Brief:
Reproduce each line from the records that holds "PROVIDE".

[Saved entries]
● ● ●

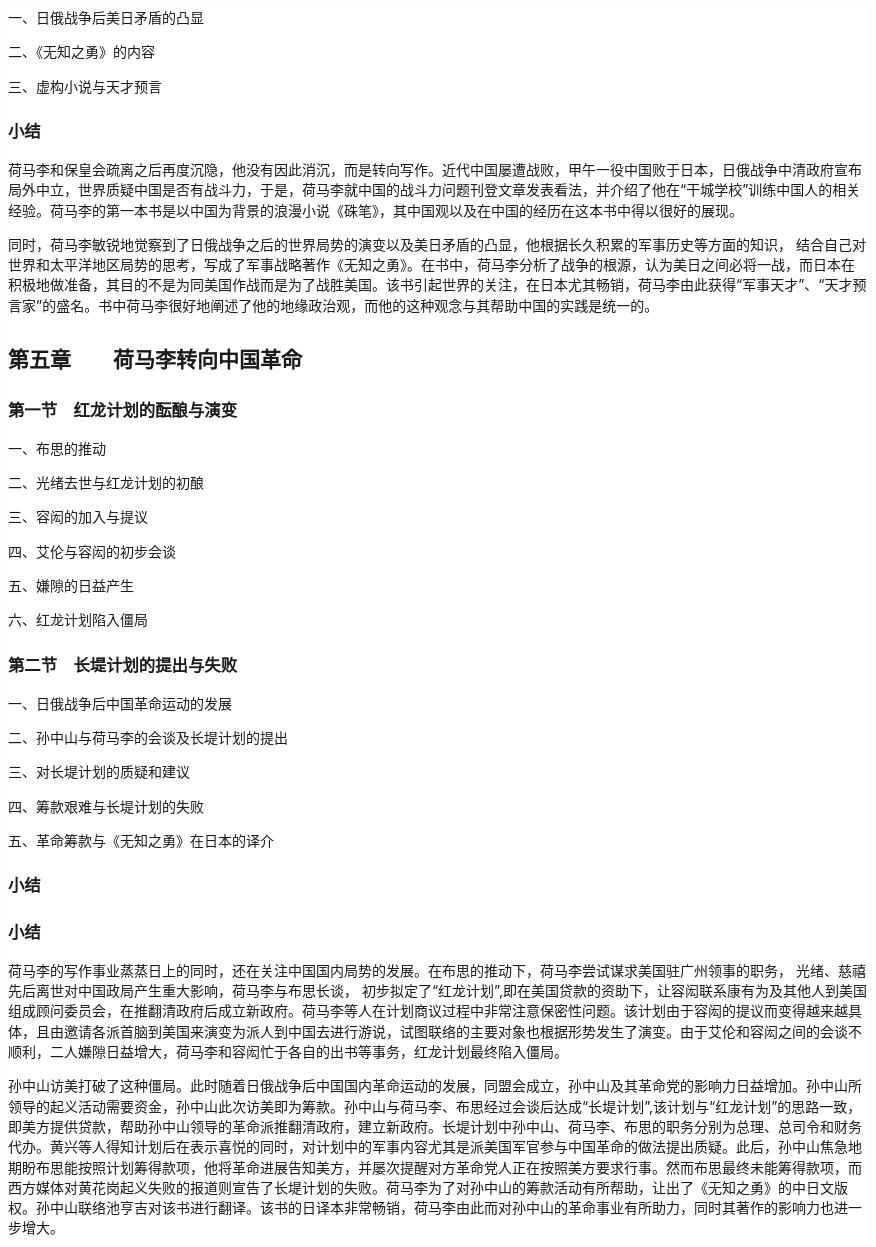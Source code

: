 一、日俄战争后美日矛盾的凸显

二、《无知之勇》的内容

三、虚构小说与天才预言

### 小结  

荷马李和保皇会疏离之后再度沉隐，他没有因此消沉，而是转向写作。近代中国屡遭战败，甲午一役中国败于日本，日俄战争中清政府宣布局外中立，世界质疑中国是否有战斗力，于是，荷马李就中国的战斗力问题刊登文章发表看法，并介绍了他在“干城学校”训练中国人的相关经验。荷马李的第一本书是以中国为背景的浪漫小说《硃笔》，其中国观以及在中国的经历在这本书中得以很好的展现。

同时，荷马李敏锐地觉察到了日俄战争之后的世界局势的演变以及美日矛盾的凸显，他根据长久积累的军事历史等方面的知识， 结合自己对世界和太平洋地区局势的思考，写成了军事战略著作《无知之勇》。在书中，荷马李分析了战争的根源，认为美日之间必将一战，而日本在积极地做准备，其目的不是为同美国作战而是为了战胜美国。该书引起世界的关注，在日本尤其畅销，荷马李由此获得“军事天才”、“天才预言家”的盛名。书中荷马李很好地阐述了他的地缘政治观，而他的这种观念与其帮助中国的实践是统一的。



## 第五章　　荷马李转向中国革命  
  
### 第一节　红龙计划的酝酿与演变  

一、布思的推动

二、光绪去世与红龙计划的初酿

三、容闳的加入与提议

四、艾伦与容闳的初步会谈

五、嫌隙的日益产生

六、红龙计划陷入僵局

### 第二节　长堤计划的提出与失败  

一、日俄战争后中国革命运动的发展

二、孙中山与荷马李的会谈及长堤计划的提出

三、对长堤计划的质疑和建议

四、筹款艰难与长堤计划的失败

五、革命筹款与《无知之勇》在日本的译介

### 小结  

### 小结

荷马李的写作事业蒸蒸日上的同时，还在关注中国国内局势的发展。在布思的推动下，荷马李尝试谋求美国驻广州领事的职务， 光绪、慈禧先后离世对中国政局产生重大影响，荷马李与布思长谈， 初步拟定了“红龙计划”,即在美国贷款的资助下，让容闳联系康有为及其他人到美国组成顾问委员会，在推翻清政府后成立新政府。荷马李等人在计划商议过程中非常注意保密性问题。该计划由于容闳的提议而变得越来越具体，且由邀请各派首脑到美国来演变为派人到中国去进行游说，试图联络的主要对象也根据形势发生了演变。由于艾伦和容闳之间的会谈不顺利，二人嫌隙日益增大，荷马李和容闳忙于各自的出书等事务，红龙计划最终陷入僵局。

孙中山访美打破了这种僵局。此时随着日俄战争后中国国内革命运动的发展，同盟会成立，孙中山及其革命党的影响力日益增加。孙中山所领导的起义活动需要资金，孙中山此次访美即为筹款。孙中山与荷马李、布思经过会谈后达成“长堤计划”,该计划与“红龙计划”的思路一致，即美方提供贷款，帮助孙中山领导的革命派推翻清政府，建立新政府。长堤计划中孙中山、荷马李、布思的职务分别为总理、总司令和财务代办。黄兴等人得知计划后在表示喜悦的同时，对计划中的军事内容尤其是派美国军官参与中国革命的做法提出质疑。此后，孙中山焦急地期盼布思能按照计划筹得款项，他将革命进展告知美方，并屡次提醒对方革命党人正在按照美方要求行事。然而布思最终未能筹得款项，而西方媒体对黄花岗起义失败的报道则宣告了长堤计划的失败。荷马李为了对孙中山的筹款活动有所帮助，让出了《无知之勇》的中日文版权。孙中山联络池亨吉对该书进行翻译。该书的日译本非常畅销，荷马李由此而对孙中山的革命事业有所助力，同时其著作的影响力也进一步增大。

● ● ●

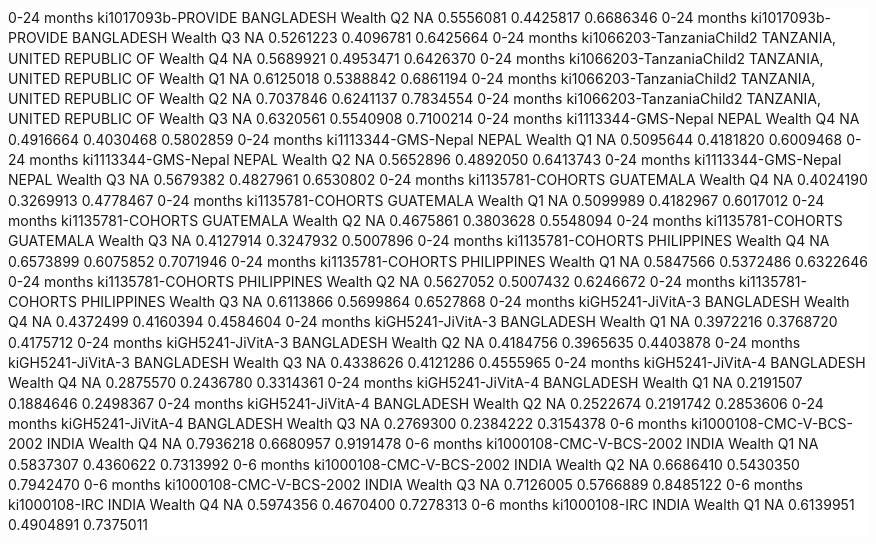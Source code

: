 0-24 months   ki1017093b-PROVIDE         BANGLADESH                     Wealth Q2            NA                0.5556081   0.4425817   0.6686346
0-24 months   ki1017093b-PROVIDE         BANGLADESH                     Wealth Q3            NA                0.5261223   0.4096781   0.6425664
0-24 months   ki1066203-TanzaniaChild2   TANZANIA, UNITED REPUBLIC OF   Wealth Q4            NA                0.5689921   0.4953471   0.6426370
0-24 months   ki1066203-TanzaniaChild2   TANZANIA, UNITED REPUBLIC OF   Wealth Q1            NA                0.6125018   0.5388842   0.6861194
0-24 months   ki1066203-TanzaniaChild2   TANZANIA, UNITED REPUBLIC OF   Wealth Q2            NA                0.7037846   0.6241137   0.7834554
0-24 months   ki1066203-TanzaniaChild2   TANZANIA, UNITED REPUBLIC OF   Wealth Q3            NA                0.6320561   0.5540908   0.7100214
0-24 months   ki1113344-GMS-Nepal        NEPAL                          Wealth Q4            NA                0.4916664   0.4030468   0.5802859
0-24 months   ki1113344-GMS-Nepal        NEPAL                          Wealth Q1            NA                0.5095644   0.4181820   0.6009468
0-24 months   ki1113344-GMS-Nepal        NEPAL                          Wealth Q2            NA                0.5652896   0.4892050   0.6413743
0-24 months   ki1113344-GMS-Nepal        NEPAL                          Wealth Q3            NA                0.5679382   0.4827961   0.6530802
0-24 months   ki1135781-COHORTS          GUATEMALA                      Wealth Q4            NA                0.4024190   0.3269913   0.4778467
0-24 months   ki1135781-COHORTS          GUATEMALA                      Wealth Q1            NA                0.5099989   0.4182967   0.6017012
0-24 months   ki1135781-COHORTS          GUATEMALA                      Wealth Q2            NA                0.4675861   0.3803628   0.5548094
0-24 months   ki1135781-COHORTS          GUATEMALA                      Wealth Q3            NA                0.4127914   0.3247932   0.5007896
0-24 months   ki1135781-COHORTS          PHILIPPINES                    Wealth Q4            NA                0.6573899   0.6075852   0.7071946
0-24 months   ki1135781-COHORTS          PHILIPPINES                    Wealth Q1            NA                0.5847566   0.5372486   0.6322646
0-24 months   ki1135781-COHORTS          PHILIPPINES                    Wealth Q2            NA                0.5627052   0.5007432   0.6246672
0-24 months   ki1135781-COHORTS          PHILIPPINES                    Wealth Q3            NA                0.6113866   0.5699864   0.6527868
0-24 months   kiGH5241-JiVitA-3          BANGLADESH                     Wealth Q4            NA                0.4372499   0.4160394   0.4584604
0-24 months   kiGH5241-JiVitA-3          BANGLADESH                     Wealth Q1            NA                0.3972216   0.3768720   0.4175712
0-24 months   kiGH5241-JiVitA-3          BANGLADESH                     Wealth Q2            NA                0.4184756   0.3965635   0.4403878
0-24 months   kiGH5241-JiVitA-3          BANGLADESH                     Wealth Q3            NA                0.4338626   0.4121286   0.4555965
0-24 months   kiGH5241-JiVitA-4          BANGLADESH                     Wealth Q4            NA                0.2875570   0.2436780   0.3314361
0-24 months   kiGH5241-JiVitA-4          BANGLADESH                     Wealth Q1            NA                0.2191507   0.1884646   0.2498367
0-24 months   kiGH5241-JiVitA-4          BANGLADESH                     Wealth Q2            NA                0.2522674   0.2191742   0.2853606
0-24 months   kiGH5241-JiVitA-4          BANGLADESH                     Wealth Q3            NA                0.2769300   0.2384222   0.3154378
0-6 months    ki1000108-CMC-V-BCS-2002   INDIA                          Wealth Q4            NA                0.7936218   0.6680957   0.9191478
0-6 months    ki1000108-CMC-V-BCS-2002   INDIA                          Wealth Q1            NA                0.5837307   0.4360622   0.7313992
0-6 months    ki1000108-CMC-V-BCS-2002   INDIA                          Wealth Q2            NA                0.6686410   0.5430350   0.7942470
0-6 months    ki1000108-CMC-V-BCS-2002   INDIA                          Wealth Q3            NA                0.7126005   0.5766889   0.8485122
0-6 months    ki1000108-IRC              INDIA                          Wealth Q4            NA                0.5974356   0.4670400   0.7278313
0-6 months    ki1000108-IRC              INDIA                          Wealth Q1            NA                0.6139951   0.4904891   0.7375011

● ● ●

Answer space:
: 0-24 months   ki1017093b-PROVIDE         BANGLADESH                     Wealth Q2            NA                0.5556081   0.4425817   0.6686346
0-24 months   ki1017093b-PROVIDE         BANGLADESH                     Wealth Q3            NA                0.5261223   0.4096781   0.6425664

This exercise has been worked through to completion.